Global pandemics don’t care that you’ve got a Thursday deadline and that, as of Wednesday afternoon, you’re still staring at a blank screen, waiting for inspiration. While those of us who can are working at home and trying to keep business running as usual, it can be challenging on several levels. From the psychological toll of isolation, uncertainty and fear to the demands of caring for a family or dealing with a roommate who’s suddenly home 24/7, all while trying to remain productive, the struggle is real. And, if your job involves coming up with ideas and bringing them to life, you know this new normal definitely doesn’t feel like a great situation for getting creative.
But I’ve found a few things that are helping me push through and, heck, even kick out some of the best work I’ve done recently:
- Breathe. It’s hard when the pressure’s on and each day’s news seems a little worse than the last. But stress can be a huge killer of creativity and in order to get those creative juices flowing, we’ve all got to exhale. Whether we practice traditional meditation, breathing techniques like the Wim Hof Method or just clock some miles on the treadmill, taking a moment to breathe deeply and clear our heads can make a difference.
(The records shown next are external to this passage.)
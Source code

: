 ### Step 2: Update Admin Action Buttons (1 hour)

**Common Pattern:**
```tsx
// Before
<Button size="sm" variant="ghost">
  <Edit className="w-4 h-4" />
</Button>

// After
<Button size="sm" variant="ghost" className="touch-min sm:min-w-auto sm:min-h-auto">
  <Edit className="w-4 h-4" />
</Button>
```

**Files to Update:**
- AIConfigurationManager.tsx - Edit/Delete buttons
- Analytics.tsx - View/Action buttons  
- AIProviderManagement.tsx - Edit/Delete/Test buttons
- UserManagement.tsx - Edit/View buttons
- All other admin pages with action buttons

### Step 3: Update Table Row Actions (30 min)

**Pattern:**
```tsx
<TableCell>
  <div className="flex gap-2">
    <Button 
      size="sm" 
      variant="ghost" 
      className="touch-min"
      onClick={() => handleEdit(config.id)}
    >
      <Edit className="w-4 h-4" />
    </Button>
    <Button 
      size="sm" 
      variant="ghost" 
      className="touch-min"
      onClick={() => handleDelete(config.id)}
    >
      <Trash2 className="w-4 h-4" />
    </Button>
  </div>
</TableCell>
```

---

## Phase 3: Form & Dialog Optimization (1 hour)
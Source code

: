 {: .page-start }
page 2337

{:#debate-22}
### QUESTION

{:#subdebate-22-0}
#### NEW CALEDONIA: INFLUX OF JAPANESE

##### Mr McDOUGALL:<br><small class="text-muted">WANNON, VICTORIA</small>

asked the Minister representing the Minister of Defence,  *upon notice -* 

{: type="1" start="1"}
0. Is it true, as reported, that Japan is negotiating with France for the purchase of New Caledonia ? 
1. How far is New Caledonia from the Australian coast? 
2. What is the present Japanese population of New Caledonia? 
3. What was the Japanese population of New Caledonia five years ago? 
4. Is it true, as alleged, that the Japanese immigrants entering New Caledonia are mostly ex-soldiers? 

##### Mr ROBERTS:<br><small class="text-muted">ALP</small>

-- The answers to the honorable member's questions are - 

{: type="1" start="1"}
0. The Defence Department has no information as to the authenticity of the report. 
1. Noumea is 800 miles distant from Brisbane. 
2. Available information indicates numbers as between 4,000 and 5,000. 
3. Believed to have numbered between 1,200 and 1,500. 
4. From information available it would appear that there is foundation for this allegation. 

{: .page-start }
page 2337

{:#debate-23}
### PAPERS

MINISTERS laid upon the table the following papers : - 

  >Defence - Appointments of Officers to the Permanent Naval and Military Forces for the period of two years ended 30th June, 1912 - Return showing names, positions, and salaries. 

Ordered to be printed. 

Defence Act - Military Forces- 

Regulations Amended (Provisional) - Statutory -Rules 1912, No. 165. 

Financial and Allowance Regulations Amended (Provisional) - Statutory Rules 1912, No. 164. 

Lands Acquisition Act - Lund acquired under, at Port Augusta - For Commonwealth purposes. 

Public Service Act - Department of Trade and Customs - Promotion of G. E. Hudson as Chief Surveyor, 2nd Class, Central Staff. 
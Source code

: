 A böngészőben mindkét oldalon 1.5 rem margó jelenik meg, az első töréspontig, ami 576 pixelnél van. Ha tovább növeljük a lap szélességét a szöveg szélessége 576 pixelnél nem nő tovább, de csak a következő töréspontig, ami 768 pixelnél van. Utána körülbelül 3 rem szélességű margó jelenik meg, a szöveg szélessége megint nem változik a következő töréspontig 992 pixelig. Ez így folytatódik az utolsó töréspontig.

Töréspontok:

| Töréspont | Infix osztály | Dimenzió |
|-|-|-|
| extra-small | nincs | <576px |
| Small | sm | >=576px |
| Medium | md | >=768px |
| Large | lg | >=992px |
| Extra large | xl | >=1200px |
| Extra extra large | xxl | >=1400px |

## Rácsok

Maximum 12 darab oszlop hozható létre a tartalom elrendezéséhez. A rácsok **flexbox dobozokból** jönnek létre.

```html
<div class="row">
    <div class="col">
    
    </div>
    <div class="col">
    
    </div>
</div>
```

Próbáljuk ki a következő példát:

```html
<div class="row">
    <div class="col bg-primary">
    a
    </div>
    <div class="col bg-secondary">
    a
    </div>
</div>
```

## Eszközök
- (Re)connect. Social distancing may be keeping us from those in-person brainstorms that build camaraderie and produce amazing ideas, but it doesn’t mean collaboration is dead. I’m having a lot of good-old-fashioned phone calls and “face-to-face” conversations on Hangouts — but not just with work folks. I’ve also made a point to reach out to former colleagues and old friends whose voices I haven’t heard in a while. Over Zoom happy hours, we’re not just catching up; we’re also inspiring each other and coming up with creative ideas for apps, activities and household tips to help us stay sane. Others are using Houseparty for group gaming sessions and Netflix Party for movie nights. Finding creative ways to keep conversations going and share what we love is more important than ever.
- Learn something new. Even with consistent workloads, homeschooling, housekeeping and the constant search for household paper products, many of us seem to have a lot more down time lately. Using some of that time to learn something new is a perfect way to stimulate creativity because it requires using different parts of our brains. I know people who have taken up cooking, gardening and cross-stitch. And I’ve finally cracked open Babbel, after downloading it months ago, to learn Spanish.
- Try un-scheduling. I know every productivity expert will probably disagree with me. We’ve all been told to keep to a schedule. Get up every morning, shower and get to work. But I believe creatives are different animals who thrive on flexibility. Ideas don’t come on demand because you’ve blocked off an hour on your calendar to think about something. In his book Originals: How Non-Conformists Move the World, author Adam Grant says “When you procrastinate you give yourself time to incubate instead of rushing forward with your first ideas. This gives time for you to have all sorts of new ones to consider. Non-linear thinking enables you to make unexpected connections and make more random leaps.” A spontaneous break in the middle of the day to fold laundry and finish up Tiger King or go for a bike ride just because the mood strikes might be exactly what your brain needs to reset and reach a breakthrough.
- See the inspiration everywhere. Sure, we’re cooped up in our own homes, but within these four walls, there’s a lot to spark creativity. Personally, I’ve got plenty of books, old records, new Spotify channels and watchlists to keep me going for a while. And we live in amazing times when we can visit the Louvre, wake up or wind down with a worldwide dance party or even cook with a Michelin star chef — all from the comfort of our own homes. Tapping into any of these resources is a great place to start if you’re feeling uninspired.
I know, these are just little steps to boost creativity, but what’s cool is that they’re ones we can adopt and carry beyond this crazy time. And that’s important, because no matter how endless this situation may seem, it won’t actually last forever.